В доме всегда было жарко натоплено, пахло лекарствами. Часто приходили врачи, но матери не помогало лечение. Через несколько дней стало совсем плохо, она отказывалась от еды. Отец ходил мрачный, нелюдимый, не разговаривал даже со мной. Он подолгу сидел у постели матери, молча держа ее руку в своей. А вскоре наступил тот рассвет, когда бабушка Настя подтолкнула меня, еще сонного, к столику с фруктами.
Мать лежала на спине. По белой подушке разметались ее черные волосы. Иссохшее лицо было гладким и неподвижным. Беззащитно и невидяще смотрели в потолок большие, еще не потухшие глаза без очков. Эти глаза в последние дни почти неотступно следили за мной.
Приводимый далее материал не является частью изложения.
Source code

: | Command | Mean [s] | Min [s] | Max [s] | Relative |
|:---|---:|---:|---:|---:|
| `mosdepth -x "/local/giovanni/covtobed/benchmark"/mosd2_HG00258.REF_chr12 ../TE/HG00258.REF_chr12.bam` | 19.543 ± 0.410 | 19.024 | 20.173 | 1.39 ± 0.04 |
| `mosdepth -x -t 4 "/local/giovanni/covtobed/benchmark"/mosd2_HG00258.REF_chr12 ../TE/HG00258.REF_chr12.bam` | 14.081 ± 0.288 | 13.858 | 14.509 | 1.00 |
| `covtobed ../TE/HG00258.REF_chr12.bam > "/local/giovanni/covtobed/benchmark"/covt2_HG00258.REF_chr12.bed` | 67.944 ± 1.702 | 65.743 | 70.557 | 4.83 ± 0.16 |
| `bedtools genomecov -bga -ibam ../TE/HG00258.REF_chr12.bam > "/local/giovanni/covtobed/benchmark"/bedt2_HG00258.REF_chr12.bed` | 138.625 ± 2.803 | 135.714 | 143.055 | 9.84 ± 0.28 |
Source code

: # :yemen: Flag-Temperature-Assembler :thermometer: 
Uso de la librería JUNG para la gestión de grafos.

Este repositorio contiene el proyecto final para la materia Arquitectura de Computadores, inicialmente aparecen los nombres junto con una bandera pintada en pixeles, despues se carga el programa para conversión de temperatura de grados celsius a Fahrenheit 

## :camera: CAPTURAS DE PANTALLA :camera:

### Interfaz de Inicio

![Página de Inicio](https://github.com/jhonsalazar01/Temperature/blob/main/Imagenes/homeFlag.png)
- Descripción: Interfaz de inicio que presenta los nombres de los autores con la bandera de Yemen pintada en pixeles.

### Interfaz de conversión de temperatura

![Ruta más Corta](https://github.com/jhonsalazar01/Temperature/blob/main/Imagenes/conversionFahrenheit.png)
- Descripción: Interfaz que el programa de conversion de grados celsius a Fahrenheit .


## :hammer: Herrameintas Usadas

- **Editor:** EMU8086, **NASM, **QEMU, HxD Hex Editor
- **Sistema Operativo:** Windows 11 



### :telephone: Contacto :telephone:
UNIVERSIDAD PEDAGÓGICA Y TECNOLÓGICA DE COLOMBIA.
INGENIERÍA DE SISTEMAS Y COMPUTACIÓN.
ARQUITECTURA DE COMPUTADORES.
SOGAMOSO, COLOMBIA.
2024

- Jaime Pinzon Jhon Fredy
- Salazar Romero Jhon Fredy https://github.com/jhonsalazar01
Я страшился их пристальной боли и нежности, прятался по углам или уходил на улицу, но и там, казалось, видел их влажный лихорадочный блеск.
Мать слабыми пальцами сжимала тонкое горло, вдыхала воздух и не могла выдохнуть. Я тоже почувствовал, что задыхаюсь, вбираю воздух, а выдохнуть не могу, не могу даже крикнуть. Грудь матери опустилась, пальцы ослабли, губы вздрогнули. Мне тоже стало легче. "Дыши, дыши, ну хоть еще один вдох!" Но вот вдруг последний жадный, судорожный глоток, и все прекратилось. В доме стало тихо-тихо. Высокие замерзшие окна ярко светились от утреннего солнца. На подоконнике беспорядочно валялись пузырьки с лекарствами, на толстом гвозде рядом с окном висела связка бубликов. Возле меня, ссутулившись, стоял отец. Чьи-то очень тяжелые руки легли на мои плечи, я вздрогнул, обернулся.
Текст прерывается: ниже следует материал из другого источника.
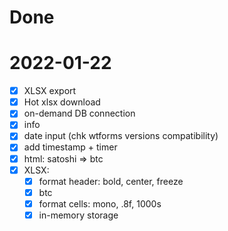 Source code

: # Done

# 2022-01-22

- [x] XLSX export
- [x] Hot xlsx download
- [x] on-demand DB connection
- [x] info
- [x] date input (chk wtforms versions compatibility)
- [x] add timestamp + timer
- [x] html: satoshi => btc
- [x] XLSX:
  - [x] format header: bold, center, freeze
  - [x] btc
  - [x] format cells: mono, .8f, 1000s
  - [x] in-memory storage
- Ты поплачь, поплачь, полегчает, - тихо сказала бабушка Настя.
Но я не мог заплакать и, почему-то рассердившись на бабушку, стряхнул ее руки с плеч, отошел от кровати к печке. Мне было стыдно, что я не могу заплакать, меня душила тошнота, от жары, от запаха лекарств, от жуткой неподвижности тела матери, освещенного яркими косыми лучами.
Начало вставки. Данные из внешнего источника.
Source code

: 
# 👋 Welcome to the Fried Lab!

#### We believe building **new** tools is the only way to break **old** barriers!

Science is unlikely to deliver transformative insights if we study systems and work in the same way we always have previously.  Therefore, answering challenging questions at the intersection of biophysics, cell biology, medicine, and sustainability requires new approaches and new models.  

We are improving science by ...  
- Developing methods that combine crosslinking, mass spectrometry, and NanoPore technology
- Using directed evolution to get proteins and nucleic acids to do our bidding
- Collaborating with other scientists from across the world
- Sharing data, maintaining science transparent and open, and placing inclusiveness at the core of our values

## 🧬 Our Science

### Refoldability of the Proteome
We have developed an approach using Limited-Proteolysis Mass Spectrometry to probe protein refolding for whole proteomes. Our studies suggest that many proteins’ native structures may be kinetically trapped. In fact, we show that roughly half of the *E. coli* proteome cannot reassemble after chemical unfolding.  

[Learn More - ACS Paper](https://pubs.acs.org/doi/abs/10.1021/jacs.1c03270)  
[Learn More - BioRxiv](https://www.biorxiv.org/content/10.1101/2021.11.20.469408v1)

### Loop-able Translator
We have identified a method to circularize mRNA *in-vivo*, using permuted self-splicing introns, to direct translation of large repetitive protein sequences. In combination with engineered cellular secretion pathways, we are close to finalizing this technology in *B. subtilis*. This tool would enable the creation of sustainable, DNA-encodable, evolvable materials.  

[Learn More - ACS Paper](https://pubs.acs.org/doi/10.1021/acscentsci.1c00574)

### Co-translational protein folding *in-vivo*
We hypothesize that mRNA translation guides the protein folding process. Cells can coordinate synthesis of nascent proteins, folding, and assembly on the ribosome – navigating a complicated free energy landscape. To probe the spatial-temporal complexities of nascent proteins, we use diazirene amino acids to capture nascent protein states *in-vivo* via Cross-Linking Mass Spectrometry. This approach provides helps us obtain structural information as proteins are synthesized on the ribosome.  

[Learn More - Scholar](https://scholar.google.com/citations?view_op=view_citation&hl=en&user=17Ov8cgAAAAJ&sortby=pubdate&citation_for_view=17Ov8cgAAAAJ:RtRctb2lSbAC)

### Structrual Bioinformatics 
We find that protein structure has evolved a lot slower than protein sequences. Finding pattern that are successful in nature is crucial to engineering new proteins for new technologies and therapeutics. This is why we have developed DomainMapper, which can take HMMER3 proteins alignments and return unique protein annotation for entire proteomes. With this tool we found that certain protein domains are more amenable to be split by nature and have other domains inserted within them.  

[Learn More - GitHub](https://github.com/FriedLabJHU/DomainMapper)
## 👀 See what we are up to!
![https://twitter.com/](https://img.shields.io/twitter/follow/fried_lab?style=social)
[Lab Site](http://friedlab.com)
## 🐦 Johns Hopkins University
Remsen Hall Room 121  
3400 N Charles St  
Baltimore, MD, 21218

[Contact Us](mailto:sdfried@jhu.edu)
Я сел на приступку возле печки, где стояли валенки, опустил голову: не хотел видеть мертвого тела матери. Я сидел так долго. В комнате было очень тихо, не слышно было ни шороха, ни дыхания отца. Встревоженный этой странной тишиной, я поднял голову. Отец стоял на коленях спиной к кровати. Перед ним в углу висели иконы, горела маленькая лампадка. Слабый огонек едва освещал чье-то строгое черное лицо, окруженное белым полотенцем. Отец долго и пристально смотрел вверх на икону с лампадой и не шевелился. Тяжело, до самого пола свисали его руки. "Что он делает? Молится? Но ведь он никогда не молился, только бабушка Настя…"
Отец опустил голову, медленно встал, подошел ко мне.
- Помолись и ты за мать, - сказал он глухо. - И не бойся ее, подойди поближе, она тебя очень любила.